She'd say, well, I'm going to get to keep my job. I put that on security. I keep my job,
um, pocketbooks. Well, that affects my income.
That bounces back onto security. I'll have somewhere to live, somewhere to to
some some funds to pay for my daily necessities because if she criticises me, what I'm frightened of is she's going to sack. And then ambitions. I want a smooth progression up the career chain. So we've now got a picture of the blueprint for this person's life and then that's the outset. So you've got scripts, personal and sex relations,
you've got
the ambition, security and pocketbooks, which is the outcomes, and then you got the internal crap. So
why am I bothered that my line manager criticizes me and work meetings? Because I'm frightened that my colleagues think this is pride, think I'm incompetent. Incompetent. There we go. It's no more complicated than that. Incompetent and foolish. I want them to think of me as smart, innovative, accomplished. And then self esteem might be the same thing. So what I get, what I get people to write and what I write myself
under pride, how do I want them to see me? How do I think they see me? Self esteem, How do I, how would I like to see myself? How do I, how do I actually see myself? And sometimes those feed into each other. So if people think I'm crap, I think I'm crap. If I think I'm crap, I'll project that out onto other people. They're not always the same though. Sometimes you know you've done an amazing job, you just can't get the buggers to see it. Sometimes
you think you're terrible even though everyone's saying, oh we love you so much and you have so much to live for, but you're like, no, I'm the most terrible person in the world. You just won't believe anyone. So sometimes it's just self esteem, sometimes it's just pride. Normally it's both.
So what you get from this, I get people to summarise the third column across the whole of the step four and say right, you've now summarized on one page your egos blueprint for your life. If only this blueprint would be established and maintained in reality, if we could build the building designed by this blueprint, we'd be OK. And you get them to read it out and then
normally laughing by about 1/3 of the way through because
number one, it's full of contradictions #2 it's pie in the sky. Because it's so improbable. I want everyone to love me and adore me and respect me and validate me and praise me, give me lots of money the whole time with no exceptions. It's just unrealistic. And thirdly, what happens when the plan comes off? Well, I just make up another plan, which is what happens.
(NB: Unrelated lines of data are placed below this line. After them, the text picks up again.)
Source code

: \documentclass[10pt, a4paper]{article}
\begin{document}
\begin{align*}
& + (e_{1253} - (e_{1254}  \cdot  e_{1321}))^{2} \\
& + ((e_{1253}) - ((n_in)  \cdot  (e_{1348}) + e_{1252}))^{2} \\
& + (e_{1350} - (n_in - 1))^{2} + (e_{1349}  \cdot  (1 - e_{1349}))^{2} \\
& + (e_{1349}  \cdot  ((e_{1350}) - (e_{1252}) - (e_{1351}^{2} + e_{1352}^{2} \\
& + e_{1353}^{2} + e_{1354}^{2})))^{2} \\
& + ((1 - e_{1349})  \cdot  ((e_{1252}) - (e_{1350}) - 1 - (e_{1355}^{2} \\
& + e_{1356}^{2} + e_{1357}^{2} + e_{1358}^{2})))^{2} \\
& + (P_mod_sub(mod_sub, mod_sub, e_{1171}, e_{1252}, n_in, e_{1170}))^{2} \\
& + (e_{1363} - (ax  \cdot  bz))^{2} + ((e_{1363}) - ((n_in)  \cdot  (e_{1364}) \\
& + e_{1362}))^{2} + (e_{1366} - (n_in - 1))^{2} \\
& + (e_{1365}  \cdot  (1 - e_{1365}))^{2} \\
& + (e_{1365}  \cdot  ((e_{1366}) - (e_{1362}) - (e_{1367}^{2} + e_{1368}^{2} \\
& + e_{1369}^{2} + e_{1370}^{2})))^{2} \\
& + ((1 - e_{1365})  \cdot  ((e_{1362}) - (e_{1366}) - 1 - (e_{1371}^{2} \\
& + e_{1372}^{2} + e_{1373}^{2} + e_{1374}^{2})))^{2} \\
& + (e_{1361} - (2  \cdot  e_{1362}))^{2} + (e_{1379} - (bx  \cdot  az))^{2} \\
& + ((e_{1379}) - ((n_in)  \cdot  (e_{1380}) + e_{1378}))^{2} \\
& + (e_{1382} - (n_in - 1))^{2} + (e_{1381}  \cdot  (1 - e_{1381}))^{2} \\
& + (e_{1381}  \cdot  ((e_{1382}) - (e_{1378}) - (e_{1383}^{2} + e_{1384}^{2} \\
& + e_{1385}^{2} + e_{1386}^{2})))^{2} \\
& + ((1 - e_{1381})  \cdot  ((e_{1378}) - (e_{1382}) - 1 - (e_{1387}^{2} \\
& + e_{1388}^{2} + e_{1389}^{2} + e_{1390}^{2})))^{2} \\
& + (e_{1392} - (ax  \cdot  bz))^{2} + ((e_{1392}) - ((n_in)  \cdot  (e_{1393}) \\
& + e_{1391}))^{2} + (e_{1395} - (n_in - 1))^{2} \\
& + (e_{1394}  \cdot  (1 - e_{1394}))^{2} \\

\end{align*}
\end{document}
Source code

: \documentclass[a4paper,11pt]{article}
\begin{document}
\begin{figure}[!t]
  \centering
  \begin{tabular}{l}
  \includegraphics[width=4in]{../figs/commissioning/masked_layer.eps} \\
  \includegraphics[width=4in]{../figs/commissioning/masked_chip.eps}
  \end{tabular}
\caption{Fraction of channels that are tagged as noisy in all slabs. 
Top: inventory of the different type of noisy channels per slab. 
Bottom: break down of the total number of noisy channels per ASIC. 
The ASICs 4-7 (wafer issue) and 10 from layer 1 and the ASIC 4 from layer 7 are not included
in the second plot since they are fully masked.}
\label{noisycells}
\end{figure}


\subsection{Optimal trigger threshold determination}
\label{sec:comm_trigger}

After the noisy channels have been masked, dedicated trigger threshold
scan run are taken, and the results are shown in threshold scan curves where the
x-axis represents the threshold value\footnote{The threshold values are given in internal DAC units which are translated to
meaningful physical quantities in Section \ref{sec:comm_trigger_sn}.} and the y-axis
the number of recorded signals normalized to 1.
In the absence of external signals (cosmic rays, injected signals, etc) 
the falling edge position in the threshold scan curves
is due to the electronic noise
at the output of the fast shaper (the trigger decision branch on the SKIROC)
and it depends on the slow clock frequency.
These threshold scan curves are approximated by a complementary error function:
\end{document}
You're fine for like 8 minutes
and then the cold wind starts to blow and you're back at square one again. It's like peeing yourself in public. There is a moment of relief, but there is no long term benefit.
And what this whole exercise does, it does two things. First of all, it it loosens the individuals allegiance to their egos narrative about what is going on because it's so clearly insane. But you have to get it. When it's in my head it seems completely rational. When it's out on paper and then communicated to someone else, it looks totally different.
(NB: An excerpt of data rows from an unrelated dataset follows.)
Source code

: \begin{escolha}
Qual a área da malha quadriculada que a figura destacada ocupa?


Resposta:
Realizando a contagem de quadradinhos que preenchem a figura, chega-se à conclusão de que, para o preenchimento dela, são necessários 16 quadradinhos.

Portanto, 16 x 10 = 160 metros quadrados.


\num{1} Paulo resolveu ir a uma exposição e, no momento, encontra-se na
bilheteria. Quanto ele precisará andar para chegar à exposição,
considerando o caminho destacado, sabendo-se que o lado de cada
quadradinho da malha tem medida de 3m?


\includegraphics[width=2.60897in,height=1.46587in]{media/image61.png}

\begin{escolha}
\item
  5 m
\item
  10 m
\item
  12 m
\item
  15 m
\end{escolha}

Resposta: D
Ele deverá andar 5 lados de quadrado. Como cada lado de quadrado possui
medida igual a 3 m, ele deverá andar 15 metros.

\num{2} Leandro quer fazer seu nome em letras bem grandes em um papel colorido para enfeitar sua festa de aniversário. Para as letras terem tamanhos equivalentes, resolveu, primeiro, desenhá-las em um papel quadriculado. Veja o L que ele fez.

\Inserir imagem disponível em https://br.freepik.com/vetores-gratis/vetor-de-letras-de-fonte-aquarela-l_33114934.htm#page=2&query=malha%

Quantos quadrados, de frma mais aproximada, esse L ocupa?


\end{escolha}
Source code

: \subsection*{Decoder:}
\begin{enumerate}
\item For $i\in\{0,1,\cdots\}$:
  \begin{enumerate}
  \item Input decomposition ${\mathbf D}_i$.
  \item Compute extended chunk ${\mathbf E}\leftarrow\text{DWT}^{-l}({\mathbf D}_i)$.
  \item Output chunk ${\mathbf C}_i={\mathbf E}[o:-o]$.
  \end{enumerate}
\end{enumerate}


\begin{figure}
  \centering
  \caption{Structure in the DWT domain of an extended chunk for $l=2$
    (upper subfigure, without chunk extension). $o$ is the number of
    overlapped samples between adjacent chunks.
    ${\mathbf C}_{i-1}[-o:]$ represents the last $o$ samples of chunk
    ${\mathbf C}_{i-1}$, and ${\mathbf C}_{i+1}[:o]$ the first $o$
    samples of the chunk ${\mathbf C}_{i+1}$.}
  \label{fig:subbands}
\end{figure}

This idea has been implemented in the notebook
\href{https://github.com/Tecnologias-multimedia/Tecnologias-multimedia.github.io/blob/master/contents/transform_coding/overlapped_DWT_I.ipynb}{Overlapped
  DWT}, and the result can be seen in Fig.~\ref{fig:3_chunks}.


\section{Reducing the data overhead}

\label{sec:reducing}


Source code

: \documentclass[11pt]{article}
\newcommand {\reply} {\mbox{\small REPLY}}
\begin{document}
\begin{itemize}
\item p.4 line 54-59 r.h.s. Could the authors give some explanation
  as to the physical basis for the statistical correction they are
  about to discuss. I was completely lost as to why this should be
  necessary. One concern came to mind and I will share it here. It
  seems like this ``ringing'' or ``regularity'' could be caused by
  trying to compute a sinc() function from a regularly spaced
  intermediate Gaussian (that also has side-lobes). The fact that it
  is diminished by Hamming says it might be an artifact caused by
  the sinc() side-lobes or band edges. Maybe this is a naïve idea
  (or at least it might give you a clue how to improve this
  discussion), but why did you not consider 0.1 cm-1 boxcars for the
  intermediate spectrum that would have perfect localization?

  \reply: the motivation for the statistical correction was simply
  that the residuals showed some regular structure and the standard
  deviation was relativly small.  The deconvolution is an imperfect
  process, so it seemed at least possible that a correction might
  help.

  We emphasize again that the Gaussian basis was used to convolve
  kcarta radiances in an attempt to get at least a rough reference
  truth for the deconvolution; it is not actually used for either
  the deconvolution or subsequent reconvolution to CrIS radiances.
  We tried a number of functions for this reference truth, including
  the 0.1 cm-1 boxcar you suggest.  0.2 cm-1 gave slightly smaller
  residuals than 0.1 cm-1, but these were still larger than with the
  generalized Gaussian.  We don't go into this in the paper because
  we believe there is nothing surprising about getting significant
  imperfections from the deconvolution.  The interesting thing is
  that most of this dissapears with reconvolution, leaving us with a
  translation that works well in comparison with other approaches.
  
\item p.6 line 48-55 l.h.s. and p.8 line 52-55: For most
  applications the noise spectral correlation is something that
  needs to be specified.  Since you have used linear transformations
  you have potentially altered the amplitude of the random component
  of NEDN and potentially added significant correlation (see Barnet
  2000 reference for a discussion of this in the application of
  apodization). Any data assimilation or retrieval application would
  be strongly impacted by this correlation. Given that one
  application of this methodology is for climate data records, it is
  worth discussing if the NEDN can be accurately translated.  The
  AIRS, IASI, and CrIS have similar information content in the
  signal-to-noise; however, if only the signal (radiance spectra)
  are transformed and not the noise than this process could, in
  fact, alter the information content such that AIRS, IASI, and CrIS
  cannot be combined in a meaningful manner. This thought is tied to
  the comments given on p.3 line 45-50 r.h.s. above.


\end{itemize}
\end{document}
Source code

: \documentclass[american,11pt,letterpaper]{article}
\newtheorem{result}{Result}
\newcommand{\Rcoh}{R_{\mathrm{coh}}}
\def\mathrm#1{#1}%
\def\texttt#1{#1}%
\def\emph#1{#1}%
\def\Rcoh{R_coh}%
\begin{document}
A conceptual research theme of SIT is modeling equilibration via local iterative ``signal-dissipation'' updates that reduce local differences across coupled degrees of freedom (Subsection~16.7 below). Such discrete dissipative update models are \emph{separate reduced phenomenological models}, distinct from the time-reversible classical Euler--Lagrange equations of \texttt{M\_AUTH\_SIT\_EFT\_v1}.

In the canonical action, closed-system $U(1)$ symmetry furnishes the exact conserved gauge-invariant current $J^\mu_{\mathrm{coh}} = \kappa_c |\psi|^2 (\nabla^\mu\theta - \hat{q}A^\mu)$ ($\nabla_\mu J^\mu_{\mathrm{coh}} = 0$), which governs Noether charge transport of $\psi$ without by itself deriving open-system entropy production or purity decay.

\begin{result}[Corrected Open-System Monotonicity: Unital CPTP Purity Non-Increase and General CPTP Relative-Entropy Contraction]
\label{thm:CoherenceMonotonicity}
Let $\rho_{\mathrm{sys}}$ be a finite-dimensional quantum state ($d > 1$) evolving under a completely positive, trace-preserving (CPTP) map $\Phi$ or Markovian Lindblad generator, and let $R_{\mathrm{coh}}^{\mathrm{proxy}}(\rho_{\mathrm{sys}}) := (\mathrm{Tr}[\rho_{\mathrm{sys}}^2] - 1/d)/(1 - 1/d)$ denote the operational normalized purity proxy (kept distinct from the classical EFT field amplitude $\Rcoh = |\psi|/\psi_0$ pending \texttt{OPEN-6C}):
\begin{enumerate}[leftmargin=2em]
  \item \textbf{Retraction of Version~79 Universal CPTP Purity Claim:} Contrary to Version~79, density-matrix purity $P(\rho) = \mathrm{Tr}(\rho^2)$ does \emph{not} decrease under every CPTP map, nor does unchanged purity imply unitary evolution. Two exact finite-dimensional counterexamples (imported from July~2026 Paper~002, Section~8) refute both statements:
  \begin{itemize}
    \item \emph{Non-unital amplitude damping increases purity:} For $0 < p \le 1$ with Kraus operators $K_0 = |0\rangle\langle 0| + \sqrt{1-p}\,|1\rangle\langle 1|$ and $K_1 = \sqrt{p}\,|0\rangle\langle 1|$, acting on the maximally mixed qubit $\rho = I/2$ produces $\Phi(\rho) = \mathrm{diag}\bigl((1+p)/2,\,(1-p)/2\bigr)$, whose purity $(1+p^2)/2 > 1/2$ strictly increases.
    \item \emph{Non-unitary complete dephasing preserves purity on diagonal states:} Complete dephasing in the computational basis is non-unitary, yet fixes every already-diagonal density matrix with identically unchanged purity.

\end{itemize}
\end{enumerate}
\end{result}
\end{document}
Once we've got that, we look at the
page 66, and page 66 is all about motivations for getting rid of resentment. Let's whiz through these.
It is plain that a life which includes deep resentment needs only to futility and unhappiness. So I get people to identify where this is the case. Have you noticed that just because you're upset about your financial situation does not make money fly through your letterbox? It does not achieve what it's meant to achieve, Unhappiness.
It is self-evident. Also there's the displacement to the precise extent that we permit these permit. Interesting verb. Do we squander the hours? That might have been worthwhile. But then the ultimate reason is if I stay resentful, I'm going to drink. If I drink, I'm going to die.
Also, there's a bit down here which started to get get to me recently. A few years ago we began to see that the world and its people really dominated us. In that state, the wrongdoing of others fancied a real had power to actually kill.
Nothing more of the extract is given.